Remember, JSON-LD prescribes best practices and tries really hard to not say that something is "illegal". We tend to recover from things that we know we can recover from... and EBNF is usually used to throw "Syntax Errors" + stop processing, and do other "full-halt" responses to invalid input.

I don't agree that EBNF is the right approach for a formal definition of JSON-LD without being very careful with the language. We don't want to give the impression that JSON-LD will throw an error if the EBNF is not matched perfectly... as in many cases, the value is ignored if the EBNF is not matched. There are other rules that we may not be able to express in EBNF... things like conditional branching based on what's in the @context. We should discuss this off-line first to make sure we're on the same page and then raise it again on the call if necessary.

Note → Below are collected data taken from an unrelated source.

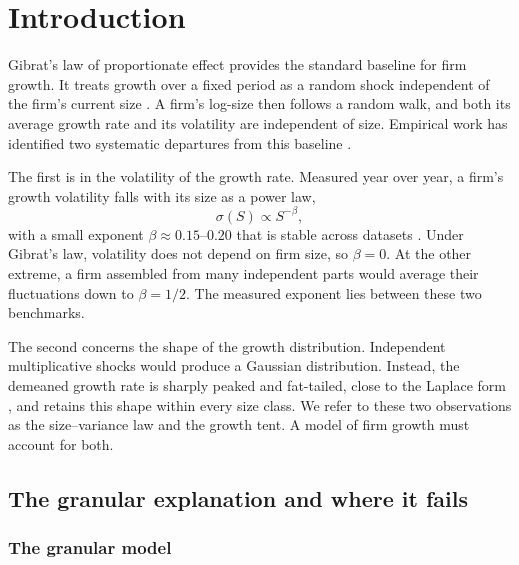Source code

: \chapter{Introduction}
\label{chap:intro}

Gibrat's law of proportionate effect provides the standard baseline for firm growth. It treats
growth over a fixed period as a random shock independent of the firm's current size
\citep{gibrat1931}. A firm's log-size then follows a random walk, and both its average growth
rate and its volatility are independent of size. Empirical work has identified two systematic
departures from this baseline \citep{sutton1997}.

The first is in the volatility of the growth rate. Measured year over year,
a firm's growth volatility falls with its size as a power law,
\begin{equation}
  \sigma(S) \propto S^{-\beta},
  \label{eq:intro-sizevar}
\end{equation}
with a small exponent $\beta \approx 0.15$--$0.20$ that is stable across datasets
\citep{stanley1996, amaral1997}. Under Gibrat's law, volatility does not depend on firm size,
so $\beta = 0$. At the other extreme, a firm assembled from many independent parts would
average their fluctuations down to $\beta = 1/2$. The measured exponent lies between these
two benchmarks.

The second concerns the shape of the growth distribution. Independent multiplicative shocks would
produce a Gaussian distribution. Instead, the demeaned growth rate is sharply peaked and
fat-tailed, close to the Laplace form \citep{stanley1996, bottazzi2006}, and retains this shape
within every size class. We refer to these two observations as the size--variance law and the
growth tent. A model of firm growth must account for both.

\section{The granular explanation and where it fails}
\label{sec:intro-granular}

\subsection{The granular model}
\label{sec:intro-granular-model}

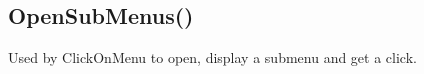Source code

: \documentclass[letterpaper,10pt,english]{sphinxmanual}
\begin{document}
\sphinxAtStartPar
{}

\sphinxAtStartPar
{}

\ignorespaces 

\subsection{OpenSubMenus()}
\label{\detokenize{reference/ui:opensubmenus}}\label{\detokenize{reference/ui:index-21}}
\sphinxAtStartPar
{}

\sphinxAtStartPar
{}

\sphinxAtStartPar
Used by ClickOnMenu to open, display a submenu and get a click.

\sphinxAtStartPar
{}

\begin{sphinxVerbatim}[commandchars=\\\{\}]
\end{sphinxVerbatim}

\sphinxAtStartPar
{}
\end{document}
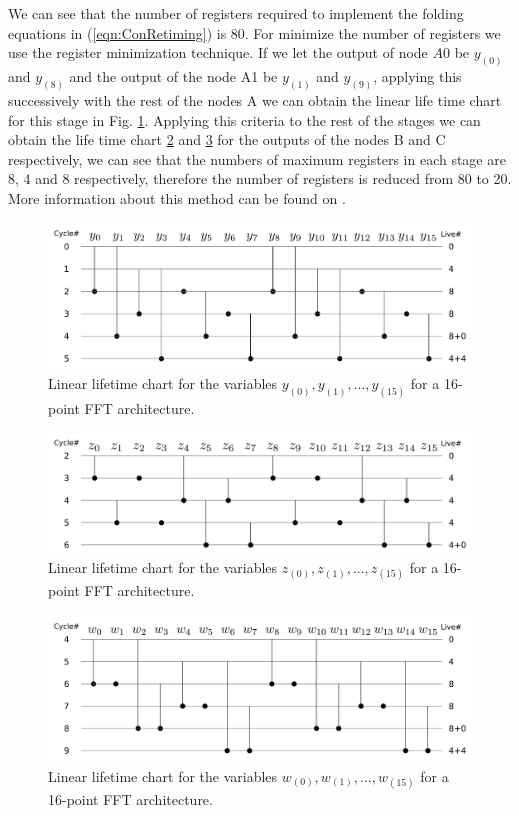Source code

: \documentclass[journal,comsoc]{IEEEtran}
\begin{document}
We can see that the number of registers required to implement the folding equations in (\ref{eqn:ConRetiming}) is 80. For minimize the number of registers we use the register minimization technique. 
If we let the output of node $A0$ be $y_{(0)}$ and $y_{(8)}$ and the output of the node A1 be $y_{(1)}$ and $y_{(9)}$, applying this successively with the rest of the nodes A we can obtain the linear life time chart for this stage in Fig. \ref{fig:tab-life-a}. Applying this criteria to the rest of the stages we can obtain the life time chart \ref{fig:tab-life-b} and \ref{fig:tab-life-c} for the outputs of the nodes B and C respectively, we can see that the numbers of maximum registers in each stage are 8, 4 and 8 respectively, therefore the number of registers is reduced from 80 to 20. More information about this method can be found on \cite{folding_parhi_book}.
\begin{figure}[t!]
\centering
 \includegraphics[width=\linewidth]{Diagramas/life_chart_a.png}
\caption{Linear lifetime chart for the variables $y_{(0)}, y_{(1)},...,y_{(15)}$ for a 16-point FFT architecture.}
\label{fig:tab-life-a}
\end{figure}
\begin{figure}[t!]
\centering
 \includegraphics[width=\linewidth]{Diagramas/life_chart_b.png}
\caption{Linear lifetime chart for the variables $z_{(0)}, z_{(1)},...,z_{(15)}$ for a 16-point FFT architecture.}
\label{fig:tab-life-b}
\end{figure}
\begin{figure}[t!]
\centering
 \includegraphics[width=\linewidth]{Diagramas/life_chart_c.png}
\caption{Linear lifetime chart for the variables $w_{(0)}, w_{(1)},...,w_{(15)}$ for a 16-point FFT architecture.}
\label{fig:tab-life-c}
\end{figure}
\end{document}
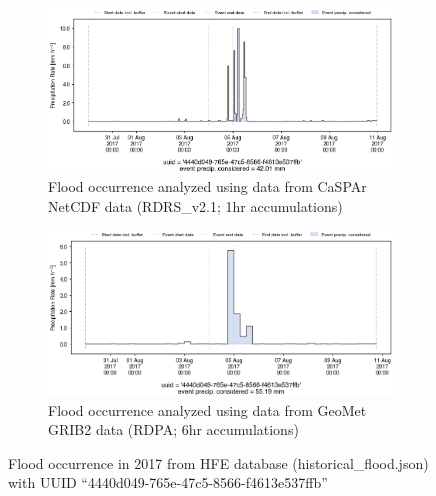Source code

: \documentclass[10pt,a4paper,titlepage,parskip]{scrartcl}
\begin{document}
\begin{figure}[h]
	\begin{subfigure}[a]{1.0\textwidth}
		\centering
		\includegraphics[width=\linewidth]{figures/compare_Geomet_CaSPAr/interpolated_at_stations_occurrence_1059_identified-timesteps_RDRS_v2.1.png}
		\caption{Flood occurrence analyzed using data from CaSPAr NetCDF data (RDRS\_v2.1; 1hr accumulations)}
	\end{subfigure}
	\par\bigskip\bigskip
	\begin{subfigure}[b]{1.0\textwidth}
		\centering
		\includegraphics[width=\linewidth]{figures/compare_Geomet_CaSPAr/interpolated_at_stations_occurrence_1059_identified-timesteps_rdpa:10km:6f.png}
		\caption{Flood occurrence analyzed using data from GeoMet GRIB2 data (RDPA; 6hr accumulations)}
	\end{subfigure}
	\par\bigskip\bigskip
	\caption{Flood occurrence in 2017 from HFE database (historical\_flood.json) with UUID ``4440d049-765e-47c5-8566-f4613e537ffb''}
\end{figure}
\pagebreak
\end{document}
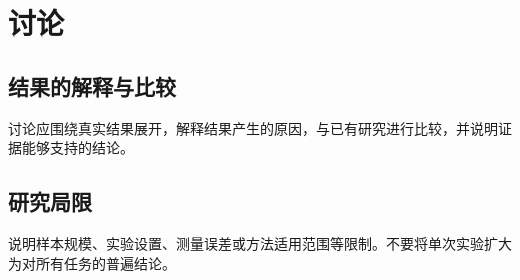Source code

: \section{讨论}
\subsection{结果的解释与比较}
讨论应围绕真实结果展开，解释结果产生的原因，与已有研究进行比较，并说明证据能够支持的结论。
\subsection{研究局限}
说明样本规模、实验设置、测量误差或方法适用范围等限制。不要将单次实验扩大为对所有任务的普遍结论。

There is a very good reason why we didn't use EBNF to describe what is "allowed" in JSON-LD and went with prose instead.

msporny commented 12 years ago

Andy agreed that EBNF isn't the correct approach, but believes that it can be done more formally:

http://lists.w3.org/Archives/Public/public-rdf-wg/2012Jun/0112.html

Since we are already discussing that in ISSUE #114, and since the JSON-LD Syntax and API spec have been published as FPWDs, I'm marking this bug as closed.